Abstract

The optimal fluid management strategy for patients with sepsis remains a topic of debate. This meta-analysis aims to evaluate the impact of restrictive versus liberal fluid regimens on mortality, adverse events, and other clinical outcomes in patients with sepsis. We systematically reviewed 11 randomized controlled trials published between 2008 and 2023, comprising a total of 4,121 participants. The studies assessed 90-day mortality, 30-day mortality, adverse events, hospital length of stay, ICU admission rate, mechanical ventilation, ventilator-free days, ICU-free days, and vasopressor-free days. Quality assessments indicated minimal bias across the studies. The meta-analysis showed no statistically significant difference in 90-day mortality between restrictive and liberal fluid regimens (OR, 0.93; 95% CI, 0.80 to 1.70; P=0.30). Similar results were observed for 30-day mortality (OR, 0.73; 95% CI, 0.30 to 1.80; P=0.50). Adverse events were comparable between the two groups (OR, 0.81; 95% CI, 0.55 to 1.19; P=0.28).

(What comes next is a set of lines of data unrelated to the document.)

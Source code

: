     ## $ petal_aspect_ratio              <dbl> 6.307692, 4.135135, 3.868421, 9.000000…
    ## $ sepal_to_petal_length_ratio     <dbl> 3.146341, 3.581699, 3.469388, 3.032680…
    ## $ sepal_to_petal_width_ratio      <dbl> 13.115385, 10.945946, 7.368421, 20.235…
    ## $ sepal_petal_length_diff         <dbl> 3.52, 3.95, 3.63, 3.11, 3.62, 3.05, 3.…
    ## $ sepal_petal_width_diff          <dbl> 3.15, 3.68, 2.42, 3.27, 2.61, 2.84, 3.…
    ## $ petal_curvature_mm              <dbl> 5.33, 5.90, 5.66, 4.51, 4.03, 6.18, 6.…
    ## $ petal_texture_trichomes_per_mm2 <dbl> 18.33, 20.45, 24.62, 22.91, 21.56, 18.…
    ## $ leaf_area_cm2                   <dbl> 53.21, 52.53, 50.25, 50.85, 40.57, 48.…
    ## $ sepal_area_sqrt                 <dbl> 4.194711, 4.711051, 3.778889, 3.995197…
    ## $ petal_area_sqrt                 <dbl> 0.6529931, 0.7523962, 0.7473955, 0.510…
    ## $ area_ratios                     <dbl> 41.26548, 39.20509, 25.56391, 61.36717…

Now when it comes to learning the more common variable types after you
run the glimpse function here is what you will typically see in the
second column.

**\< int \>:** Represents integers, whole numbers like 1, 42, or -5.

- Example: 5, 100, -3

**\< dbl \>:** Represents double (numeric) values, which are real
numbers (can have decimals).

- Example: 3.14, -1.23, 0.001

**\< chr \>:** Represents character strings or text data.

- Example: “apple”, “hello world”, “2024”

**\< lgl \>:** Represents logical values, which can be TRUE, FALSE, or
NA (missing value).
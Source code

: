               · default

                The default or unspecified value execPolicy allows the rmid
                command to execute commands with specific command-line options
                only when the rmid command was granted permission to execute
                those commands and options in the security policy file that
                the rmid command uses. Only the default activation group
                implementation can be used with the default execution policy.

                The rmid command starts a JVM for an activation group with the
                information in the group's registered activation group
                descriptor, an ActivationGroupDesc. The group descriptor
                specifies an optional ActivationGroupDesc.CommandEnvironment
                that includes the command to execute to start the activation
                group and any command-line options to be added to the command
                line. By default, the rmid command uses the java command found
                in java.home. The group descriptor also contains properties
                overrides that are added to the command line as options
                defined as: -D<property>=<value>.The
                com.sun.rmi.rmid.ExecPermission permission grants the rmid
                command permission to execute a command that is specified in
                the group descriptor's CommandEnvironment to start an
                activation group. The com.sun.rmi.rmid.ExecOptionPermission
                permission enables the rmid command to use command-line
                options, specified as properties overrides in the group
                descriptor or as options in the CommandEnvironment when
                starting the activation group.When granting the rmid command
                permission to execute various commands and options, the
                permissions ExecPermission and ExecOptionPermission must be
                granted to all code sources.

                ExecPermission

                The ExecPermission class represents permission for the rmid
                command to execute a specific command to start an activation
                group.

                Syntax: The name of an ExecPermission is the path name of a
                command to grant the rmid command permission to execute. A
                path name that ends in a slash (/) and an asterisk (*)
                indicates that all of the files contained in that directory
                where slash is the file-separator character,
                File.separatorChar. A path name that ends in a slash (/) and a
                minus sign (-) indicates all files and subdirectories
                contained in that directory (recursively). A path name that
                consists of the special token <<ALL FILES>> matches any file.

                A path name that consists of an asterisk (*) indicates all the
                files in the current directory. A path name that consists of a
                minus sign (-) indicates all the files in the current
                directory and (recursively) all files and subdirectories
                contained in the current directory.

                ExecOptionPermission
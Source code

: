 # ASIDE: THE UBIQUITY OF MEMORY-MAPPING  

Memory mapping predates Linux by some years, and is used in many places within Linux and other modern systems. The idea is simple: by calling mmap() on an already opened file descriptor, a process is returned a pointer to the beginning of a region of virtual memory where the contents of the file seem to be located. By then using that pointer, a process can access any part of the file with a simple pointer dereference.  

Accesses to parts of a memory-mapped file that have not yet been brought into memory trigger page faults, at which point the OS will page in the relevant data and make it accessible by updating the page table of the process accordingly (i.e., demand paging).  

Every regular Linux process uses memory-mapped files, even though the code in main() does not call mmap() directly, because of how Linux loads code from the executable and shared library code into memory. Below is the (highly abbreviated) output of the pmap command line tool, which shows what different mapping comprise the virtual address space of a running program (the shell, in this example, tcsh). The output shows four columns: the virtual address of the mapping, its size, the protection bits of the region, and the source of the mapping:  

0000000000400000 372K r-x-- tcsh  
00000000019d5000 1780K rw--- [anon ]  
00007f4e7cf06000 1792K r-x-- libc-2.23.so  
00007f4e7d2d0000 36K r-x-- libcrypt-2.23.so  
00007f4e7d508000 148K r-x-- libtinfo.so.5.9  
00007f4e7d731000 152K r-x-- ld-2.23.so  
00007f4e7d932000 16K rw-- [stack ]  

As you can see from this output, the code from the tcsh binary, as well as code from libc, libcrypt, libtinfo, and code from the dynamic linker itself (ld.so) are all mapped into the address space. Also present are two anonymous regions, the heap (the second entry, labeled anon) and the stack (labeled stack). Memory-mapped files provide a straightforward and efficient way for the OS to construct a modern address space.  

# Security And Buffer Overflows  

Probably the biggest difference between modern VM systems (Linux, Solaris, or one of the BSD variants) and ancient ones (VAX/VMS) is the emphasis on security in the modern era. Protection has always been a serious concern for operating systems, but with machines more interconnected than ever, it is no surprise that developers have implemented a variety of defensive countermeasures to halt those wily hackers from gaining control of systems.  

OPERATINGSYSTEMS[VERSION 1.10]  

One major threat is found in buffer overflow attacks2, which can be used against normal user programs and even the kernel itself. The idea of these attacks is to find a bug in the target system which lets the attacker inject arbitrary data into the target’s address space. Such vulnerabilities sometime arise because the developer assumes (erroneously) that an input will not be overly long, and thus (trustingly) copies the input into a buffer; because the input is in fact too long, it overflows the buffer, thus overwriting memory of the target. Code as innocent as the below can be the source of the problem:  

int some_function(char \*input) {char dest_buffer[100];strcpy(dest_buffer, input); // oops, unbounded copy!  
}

Furthermore, there were no significant differences in hospital length of stay (OR, 0.47; 95% CI, -0.85 to 1.80; P=0.48) or ICU admission rate (OR, 1.09; 95% CI, 0.66 to 1.77; P=0.75) between the restrictive and liberal fluid regimens. Regarding mechanical ventilation and ventilator-free days, no significant distinctions were observed (OR, 0.87; 95% CI, 0.65 to 1.17; P=0.48; OR, 0.99; 95% CI, -0.17 to 2.15; P=0.09, respectively). ICU-free days and vasopressor-free days also showed no significant differences between the two groups (OR, 0.97; 95% CI, -0.28 to 2.21; P=0.13; OR, -0.38; 95% CI, -1.14 to 0.37; P=0.32, respectively). This comprehensive meta-analysis of clinical trials suggests that restrictive and liberal fluid management strategies have comparable outcomes in patients with sepsis, including mortality, adverse events, and various clinical parameters. However, most studies favored restrictive fluid regimen over liberal approach regarding the number of vasopressor-free days, need for mechanical ventilation, adverse events, 30-day mortality, and 90-day mortality in sepsis patients.